- TASK OBJECTIVE -
From the entries, filter out every line that lacks "Bench" and copy the rest.

**** PROVIDED DATA ****

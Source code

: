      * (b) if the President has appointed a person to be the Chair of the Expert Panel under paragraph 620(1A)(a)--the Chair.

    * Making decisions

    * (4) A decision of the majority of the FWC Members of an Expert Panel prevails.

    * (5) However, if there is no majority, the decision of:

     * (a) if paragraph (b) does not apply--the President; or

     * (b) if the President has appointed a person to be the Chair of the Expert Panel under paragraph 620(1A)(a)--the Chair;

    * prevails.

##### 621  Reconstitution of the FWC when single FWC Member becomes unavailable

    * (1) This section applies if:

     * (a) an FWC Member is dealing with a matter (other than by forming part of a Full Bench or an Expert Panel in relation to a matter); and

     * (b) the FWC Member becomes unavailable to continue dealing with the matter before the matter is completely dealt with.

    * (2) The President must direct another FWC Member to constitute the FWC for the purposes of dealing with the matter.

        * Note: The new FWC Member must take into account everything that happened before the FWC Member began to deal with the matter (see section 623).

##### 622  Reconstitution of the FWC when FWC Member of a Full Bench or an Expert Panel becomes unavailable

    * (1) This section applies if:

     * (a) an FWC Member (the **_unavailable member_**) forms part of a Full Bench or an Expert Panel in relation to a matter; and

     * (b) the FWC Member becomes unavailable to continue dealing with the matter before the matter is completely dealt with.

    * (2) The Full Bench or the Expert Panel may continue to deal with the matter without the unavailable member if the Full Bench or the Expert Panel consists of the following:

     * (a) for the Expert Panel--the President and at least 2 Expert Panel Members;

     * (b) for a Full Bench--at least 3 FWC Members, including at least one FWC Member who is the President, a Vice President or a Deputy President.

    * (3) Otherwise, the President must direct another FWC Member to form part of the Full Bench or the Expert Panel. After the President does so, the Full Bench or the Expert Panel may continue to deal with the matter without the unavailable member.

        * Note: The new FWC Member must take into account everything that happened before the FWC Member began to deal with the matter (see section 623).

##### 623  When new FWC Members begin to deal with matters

****
**** PROVIDED DATA ****

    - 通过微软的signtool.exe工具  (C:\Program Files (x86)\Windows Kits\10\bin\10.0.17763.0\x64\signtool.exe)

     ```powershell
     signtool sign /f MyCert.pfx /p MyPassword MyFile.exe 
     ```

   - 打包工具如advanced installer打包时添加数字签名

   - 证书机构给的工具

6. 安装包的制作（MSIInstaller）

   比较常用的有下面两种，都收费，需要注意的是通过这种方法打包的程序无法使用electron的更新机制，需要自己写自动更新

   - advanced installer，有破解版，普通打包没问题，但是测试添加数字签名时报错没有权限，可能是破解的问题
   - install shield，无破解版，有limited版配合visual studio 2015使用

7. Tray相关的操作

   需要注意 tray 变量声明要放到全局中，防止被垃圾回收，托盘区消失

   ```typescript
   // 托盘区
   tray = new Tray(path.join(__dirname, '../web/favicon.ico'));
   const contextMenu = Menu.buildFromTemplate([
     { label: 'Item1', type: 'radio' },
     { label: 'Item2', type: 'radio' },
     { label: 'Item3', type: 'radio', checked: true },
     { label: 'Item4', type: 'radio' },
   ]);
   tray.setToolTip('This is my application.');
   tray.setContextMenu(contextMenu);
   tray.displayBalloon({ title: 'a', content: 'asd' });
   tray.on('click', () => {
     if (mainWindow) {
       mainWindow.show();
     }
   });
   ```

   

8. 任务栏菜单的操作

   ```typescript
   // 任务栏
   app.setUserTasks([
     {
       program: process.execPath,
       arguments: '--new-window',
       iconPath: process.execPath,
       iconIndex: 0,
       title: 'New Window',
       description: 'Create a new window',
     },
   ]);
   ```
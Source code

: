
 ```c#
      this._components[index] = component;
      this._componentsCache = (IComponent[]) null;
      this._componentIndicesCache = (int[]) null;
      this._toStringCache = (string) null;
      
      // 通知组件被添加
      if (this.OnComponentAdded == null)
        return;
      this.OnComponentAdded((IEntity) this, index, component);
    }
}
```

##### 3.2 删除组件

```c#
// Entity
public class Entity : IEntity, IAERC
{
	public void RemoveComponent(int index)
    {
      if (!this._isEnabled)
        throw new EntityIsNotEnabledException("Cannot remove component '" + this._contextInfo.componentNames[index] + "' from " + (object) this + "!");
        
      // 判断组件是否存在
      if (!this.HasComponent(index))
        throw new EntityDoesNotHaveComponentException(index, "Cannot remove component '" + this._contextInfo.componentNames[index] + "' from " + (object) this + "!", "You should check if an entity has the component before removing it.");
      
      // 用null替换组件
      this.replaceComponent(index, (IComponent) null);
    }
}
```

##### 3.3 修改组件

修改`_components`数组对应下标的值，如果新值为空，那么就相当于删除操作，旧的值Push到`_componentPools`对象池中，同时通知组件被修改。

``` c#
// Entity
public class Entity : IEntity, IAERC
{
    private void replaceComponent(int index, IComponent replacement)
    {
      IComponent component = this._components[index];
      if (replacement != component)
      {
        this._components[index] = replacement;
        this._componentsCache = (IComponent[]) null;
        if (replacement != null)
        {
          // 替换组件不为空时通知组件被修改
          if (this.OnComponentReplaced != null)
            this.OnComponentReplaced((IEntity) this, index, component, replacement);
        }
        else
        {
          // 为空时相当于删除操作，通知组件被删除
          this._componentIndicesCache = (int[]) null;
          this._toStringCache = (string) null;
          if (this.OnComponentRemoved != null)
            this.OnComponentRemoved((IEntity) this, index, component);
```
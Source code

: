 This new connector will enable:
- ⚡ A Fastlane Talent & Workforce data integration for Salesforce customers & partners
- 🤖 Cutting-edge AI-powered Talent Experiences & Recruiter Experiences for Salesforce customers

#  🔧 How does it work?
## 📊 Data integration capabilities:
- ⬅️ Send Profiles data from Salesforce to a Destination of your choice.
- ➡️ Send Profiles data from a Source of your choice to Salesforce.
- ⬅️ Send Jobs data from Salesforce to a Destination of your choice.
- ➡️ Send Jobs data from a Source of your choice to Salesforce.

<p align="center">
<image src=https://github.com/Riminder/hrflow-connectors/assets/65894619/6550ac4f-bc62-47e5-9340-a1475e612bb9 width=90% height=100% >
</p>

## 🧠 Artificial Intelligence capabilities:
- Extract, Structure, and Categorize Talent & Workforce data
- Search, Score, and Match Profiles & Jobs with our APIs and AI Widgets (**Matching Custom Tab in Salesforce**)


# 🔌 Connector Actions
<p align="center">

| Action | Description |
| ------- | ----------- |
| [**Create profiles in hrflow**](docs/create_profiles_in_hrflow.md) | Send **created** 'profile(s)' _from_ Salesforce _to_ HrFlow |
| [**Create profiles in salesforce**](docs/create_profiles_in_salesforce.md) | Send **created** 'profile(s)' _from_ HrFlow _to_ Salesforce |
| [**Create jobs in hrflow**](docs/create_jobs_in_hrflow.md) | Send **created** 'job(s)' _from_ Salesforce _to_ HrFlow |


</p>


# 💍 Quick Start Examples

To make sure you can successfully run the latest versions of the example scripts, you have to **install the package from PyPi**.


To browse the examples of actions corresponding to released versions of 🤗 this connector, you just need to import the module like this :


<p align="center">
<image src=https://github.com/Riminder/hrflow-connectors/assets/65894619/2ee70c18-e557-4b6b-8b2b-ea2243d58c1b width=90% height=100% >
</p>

****
**** PROVIDED DATA ****

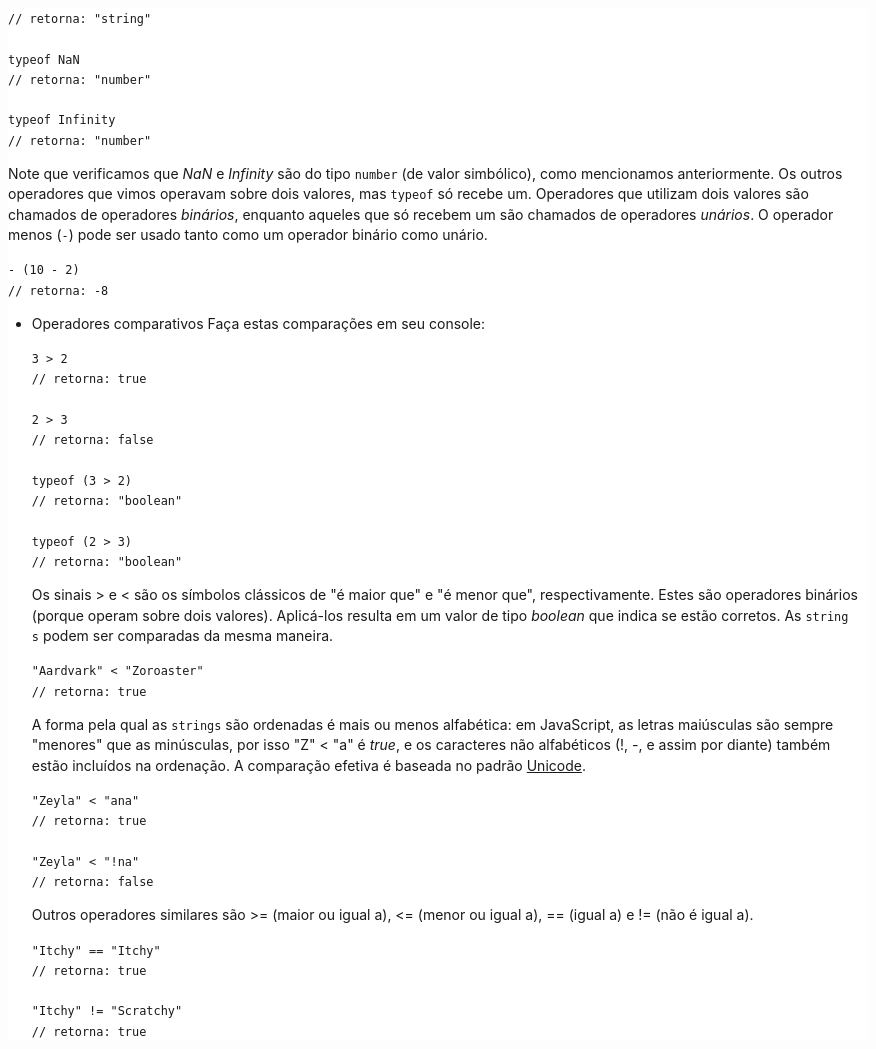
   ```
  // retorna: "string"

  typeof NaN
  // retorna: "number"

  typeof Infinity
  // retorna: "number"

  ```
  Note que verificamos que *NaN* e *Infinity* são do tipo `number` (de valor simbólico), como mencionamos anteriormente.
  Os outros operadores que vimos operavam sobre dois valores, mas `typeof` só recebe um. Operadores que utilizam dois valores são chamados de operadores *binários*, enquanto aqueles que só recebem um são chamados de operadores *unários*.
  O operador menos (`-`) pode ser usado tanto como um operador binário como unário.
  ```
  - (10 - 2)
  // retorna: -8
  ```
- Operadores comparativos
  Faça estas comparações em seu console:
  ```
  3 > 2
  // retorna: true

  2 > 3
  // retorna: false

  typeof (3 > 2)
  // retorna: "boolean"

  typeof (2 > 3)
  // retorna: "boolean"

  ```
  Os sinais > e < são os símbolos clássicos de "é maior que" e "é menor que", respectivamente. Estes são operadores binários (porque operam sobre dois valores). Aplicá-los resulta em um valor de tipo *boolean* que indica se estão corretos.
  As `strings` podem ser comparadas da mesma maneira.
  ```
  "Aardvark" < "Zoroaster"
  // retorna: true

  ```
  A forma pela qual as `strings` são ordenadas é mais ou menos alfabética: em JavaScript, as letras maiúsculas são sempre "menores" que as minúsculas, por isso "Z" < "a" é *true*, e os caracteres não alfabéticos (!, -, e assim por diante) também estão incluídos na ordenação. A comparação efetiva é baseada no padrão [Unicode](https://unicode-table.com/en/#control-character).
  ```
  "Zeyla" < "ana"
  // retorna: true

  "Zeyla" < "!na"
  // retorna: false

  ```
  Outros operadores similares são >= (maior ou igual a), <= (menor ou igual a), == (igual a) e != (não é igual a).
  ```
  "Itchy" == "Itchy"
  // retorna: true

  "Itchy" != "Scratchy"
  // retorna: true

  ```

****

- SOLUTION FOR THIS PROBLEM -
     * (a) an FWC Member is dealing with a matter (other than by forming part of a Full Bench or an Expert Panel in relation to a matter); and
##### 622  Reconstitution of the FWC when FWC Member of a Full Bench or an Expert Panel becomes unavailable
     * (a) an FWC Member (the **_unavailable member_**) forms part of a Full Bench or an Expert Panel in relation to a matter; and
    * (2) The Full Bench or the Expert Panel may continue to deal with the matter without the unavailable member if the Full Bench or the Expert Panel consists of the following:
     * (b) for a Full Bench--at least 3 FWC Members, including at least one FWC Member who is the President, a Vice President or a Deputy President.
    * (3) Otherwise, the President must direct another FWC Member to form part of the Full Bench or the Expert Panel. After the President does so, the Full Bench or the Expert Panel may continue to deal with the matter without the unavailable member.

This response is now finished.